Task prompt
Omitting all images, transcribe the entries word for word.

Material supplied

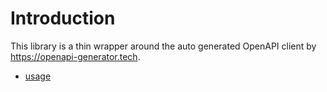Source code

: # Introduction

This library is a thin wrapper around the auto generated OpenAPI client by 
https://openapi-generator.tech. 


* [usage](./usage.md)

Worked solution
Source code

: # Introduction

This library is a thin wrapper around the auto generated OpenAPI client by 
https://openapi-generator.tech. 


* [usage](./usage.md)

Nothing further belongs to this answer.